Exercise brief
Below are entries. Copy exactly the lines running from the line that holds "To calculate the variance, we" to the line that holds "That is, for", with both ends included.

◇ ◇ ◇

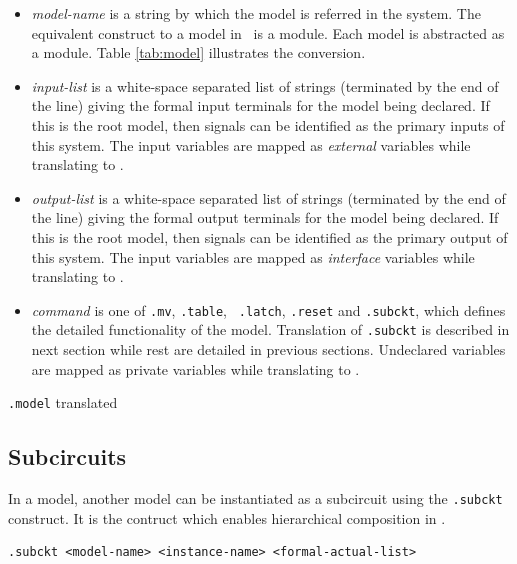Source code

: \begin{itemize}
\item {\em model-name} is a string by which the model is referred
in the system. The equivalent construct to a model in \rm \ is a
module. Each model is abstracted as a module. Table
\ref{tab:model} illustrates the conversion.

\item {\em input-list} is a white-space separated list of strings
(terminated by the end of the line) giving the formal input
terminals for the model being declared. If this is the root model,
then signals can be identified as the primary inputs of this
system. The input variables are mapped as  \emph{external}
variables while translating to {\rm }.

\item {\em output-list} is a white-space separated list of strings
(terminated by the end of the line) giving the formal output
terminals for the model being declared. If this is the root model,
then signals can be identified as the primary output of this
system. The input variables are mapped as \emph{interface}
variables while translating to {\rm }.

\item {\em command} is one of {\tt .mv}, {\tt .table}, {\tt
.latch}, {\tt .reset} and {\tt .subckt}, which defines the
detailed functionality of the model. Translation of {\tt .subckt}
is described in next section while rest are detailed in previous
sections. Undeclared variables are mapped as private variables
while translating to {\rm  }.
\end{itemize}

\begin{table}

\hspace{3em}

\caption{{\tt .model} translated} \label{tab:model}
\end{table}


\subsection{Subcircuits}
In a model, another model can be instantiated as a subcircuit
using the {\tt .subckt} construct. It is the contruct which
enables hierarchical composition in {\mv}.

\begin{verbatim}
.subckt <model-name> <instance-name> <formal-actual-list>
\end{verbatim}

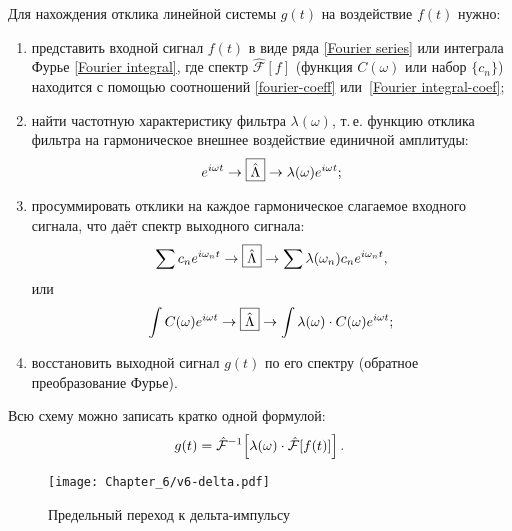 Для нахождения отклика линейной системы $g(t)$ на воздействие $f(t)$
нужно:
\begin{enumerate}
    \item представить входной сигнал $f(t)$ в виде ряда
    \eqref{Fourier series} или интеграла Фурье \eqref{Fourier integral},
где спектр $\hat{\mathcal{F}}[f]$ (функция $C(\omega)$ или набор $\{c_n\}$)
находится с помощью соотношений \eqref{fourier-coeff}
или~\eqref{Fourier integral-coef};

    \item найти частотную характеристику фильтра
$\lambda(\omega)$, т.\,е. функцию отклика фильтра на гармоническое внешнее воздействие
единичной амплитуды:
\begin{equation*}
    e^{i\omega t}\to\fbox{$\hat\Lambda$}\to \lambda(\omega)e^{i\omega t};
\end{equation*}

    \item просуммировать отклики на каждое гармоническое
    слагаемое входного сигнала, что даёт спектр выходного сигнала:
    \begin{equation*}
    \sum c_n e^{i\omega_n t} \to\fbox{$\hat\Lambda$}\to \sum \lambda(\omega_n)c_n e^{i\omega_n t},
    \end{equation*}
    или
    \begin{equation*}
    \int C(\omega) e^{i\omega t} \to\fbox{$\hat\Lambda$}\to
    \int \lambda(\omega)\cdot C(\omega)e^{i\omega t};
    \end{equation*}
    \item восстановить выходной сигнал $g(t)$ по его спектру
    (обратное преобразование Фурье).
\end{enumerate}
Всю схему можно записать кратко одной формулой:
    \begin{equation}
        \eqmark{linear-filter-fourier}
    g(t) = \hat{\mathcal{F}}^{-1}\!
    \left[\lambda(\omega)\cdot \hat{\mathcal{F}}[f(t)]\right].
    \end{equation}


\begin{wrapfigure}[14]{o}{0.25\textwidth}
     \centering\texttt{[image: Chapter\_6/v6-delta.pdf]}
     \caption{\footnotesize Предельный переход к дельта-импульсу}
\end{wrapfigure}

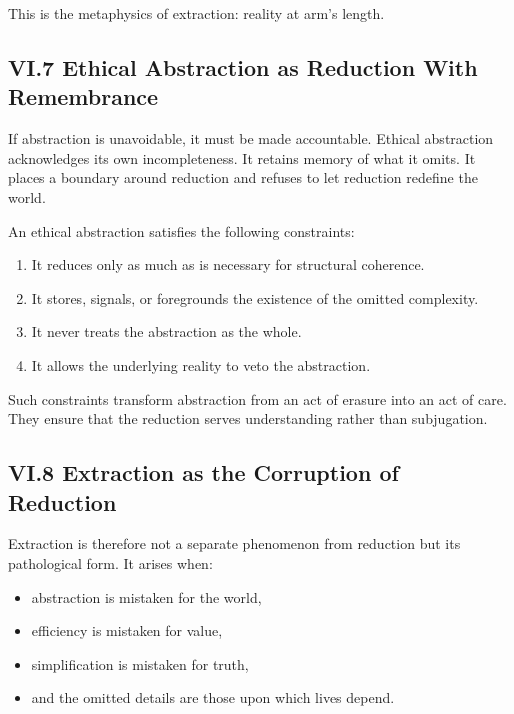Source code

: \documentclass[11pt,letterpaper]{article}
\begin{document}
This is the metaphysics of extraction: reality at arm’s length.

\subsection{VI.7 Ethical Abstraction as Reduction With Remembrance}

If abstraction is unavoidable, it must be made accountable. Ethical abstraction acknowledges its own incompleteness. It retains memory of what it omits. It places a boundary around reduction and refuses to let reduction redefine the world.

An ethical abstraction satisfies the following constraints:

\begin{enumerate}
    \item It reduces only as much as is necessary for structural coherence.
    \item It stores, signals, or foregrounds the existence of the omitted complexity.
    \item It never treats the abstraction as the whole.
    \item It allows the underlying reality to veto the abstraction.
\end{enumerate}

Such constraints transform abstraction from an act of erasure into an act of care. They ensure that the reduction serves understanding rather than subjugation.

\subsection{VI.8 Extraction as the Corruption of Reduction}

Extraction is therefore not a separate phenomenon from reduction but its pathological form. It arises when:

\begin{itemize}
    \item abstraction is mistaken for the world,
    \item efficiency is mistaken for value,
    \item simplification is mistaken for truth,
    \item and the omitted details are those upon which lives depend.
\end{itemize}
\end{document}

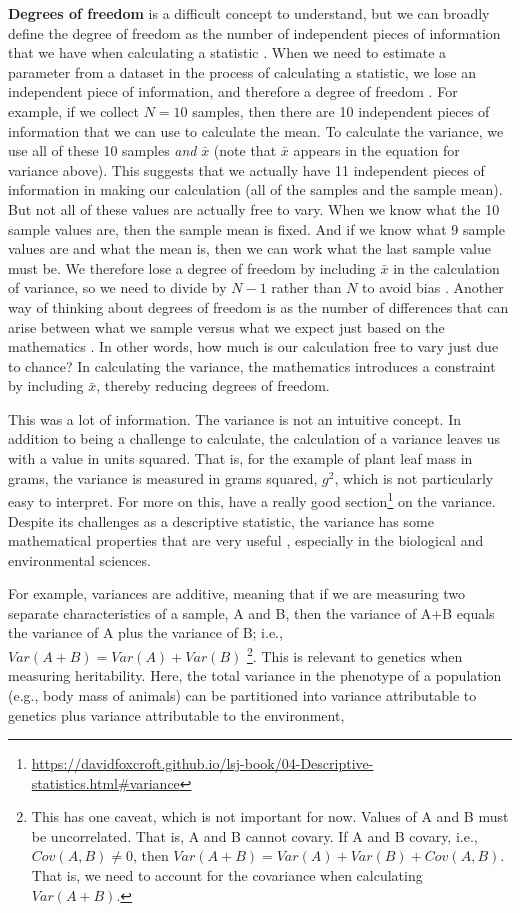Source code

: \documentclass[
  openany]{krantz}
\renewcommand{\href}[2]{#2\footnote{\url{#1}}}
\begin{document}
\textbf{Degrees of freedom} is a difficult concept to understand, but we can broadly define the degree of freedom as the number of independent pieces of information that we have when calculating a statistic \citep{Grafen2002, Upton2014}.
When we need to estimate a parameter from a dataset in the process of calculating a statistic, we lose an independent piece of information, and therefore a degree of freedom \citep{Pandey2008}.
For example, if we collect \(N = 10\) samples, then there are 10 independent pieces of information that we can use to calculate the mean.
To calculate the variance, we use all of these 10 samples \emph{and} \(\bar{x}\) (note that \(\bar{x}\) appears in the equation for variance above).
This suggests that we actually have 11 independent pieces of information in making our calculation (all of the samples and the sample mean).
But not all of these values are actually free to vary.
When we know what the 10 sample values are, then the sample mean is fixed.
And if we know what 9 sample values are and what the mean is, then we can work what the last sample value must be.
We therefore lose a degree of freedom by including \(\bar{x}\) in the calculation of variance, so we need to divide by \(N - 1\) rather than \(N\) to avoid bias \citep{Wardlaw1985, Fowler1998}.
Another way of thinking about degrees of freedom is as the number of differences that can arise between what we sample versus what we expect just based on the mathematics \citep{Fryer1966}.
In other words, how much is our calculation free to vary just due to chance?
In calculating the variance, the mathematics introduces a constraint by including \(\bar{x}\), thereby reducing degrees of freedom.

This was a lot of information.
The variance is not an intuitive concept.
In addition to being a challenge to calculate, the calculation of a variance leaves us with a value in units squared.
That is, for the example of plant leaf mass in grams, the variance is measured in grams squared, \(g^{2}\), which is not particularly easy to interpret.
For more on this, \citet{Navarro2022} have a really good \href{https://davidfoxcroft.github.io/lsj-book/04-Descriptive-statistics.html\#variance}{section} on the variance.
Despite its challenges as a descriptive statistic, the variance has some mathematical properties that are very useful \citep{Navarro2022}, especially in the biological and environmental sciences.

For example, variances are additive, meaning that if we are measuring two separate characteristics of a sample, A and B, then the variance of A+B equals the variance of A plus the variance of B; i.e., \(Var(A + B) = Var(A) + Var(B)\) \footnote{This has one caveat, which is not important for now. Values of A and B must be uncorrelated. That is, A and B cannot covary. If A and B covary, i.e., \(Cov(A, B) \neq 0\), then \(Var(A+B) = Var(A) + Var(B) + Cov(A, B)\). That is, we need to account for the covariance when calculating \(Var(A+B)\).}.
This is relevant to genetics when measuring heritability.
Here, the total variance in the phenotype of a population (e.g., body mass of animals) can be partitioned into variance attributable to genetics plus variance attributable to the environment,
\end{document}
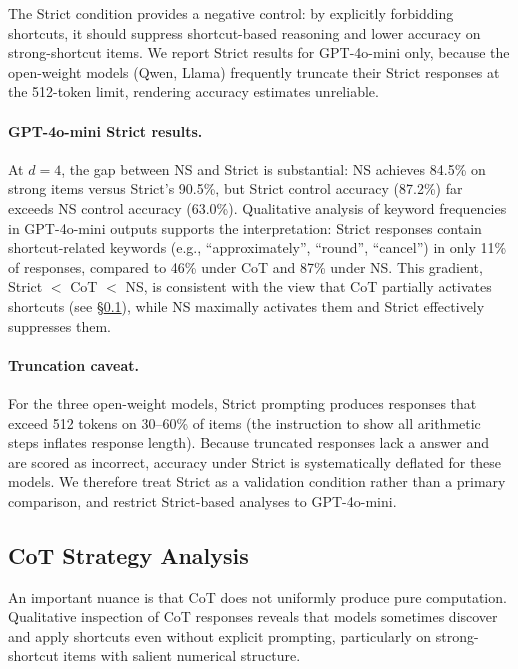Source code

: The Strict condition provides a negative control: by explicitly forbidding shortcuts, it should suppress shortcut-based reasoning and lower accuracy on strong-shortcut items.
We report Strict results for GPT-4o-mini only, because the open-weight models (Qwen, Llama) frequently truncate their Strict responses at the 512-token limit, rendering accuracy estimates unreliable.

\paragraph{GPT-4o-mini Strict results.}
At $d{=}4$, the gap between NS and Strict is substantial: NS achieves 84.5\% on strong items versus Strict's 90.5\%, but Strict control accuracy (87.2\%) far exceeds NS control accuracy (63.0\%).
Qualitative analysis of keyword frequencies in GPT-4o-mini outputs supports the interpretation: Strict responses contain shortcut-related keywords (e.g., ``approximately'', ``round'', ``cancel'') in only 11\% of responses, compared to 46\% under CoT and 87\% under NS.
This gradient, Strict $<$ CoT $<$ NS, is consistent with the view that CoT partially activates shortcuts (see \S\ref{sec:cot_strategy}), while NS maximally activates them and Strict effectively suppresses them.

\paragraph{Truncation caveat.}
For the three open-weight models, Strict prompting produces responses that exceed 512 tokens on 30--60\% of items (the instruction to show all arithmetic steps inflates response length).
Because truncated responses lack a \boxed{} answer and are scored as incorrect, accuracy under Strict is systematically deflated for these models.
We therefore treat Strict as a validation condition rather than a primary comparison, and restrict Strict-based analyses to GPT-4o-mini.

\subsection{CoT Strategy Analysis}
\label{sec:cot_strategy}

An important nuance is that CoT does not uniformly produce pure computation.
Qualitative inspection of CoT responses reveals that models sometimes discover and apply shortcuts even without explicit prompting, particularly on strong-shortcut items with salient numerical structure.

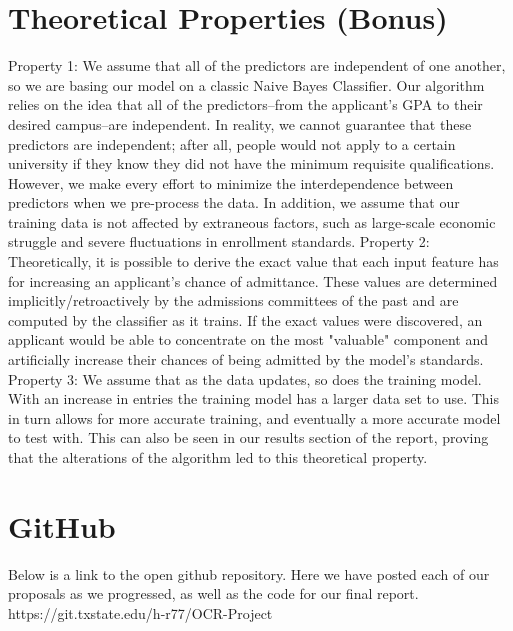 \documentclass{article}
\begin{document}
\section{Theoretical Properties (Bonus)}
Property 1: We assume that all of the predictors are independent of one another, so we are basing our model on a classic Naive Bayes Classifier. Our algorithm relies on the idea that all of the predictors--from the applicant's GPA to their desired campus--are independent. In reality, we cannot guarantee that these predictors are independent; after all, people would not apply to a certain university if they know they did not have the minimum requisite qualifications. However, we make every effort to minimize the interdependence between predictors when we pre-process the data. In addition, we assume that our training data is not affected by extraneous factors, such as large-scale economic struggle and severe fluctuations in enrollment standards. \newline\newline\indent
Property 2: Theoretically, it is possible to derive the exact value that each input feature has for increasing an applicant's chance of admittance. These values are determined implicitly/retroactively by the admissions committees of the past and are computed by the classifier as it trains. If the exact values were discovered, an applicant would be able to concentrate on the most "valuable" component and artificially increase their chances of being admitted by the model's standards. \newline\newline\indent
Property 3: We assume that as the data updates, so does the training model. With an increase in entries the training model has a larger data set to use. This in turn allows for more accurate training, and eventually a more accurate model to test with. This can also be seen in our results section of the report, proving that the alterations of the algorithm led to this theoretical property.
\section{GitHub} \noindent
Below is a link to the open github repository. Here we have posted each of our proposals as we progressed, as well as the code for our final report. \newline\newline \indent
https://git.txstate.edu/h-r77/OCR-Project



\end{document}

◇ ◇ ◇

Answer below
To calculate the variance, we use all of these 10 samples \emph{and} \(\bar{x}\) (note that \(\bar{x}\) appears in the equation for variance above).
This suggests that we actually have 11 independent pieces of information in making our calculation (all of the samples and the sample mean).
But not all of these values are actually free to vary.
When we know what the 10 sample values are, then the sample mean is fixed.
And if we know what 9 sample values are and what the mean is, then we can work what the last sample value must be.
We therefore lose a degree of freedom by including \(\bar{x}\) in the calculation of variance, so we need to divide by \(N - 1\) rather than \(N\) to avoid bias \citep{Wardlaw1985, Fowler1998}.
Another way of thinking about degrees of freedom is as the number of differences that can arise between what we sample versus what we expect just based on the mathematics \citep{Fryer1966}.
In other words, how much is our calculation free to vary just due to chance?
In calculating the variance, the mathematics introduces a constraint by including \(\bar{x}\), thereby reducing degrees of freedom.

This was a lot of information.
The variance is not an intuitive concept.
In addition to being a challenge to calculate, the calculation of a variance leaves us with a value in units squared.
That is, for the example of plant leaf mass in grams, the variance is measured in grams squared, \(g^{2}\), which is not particularly easy to interpret.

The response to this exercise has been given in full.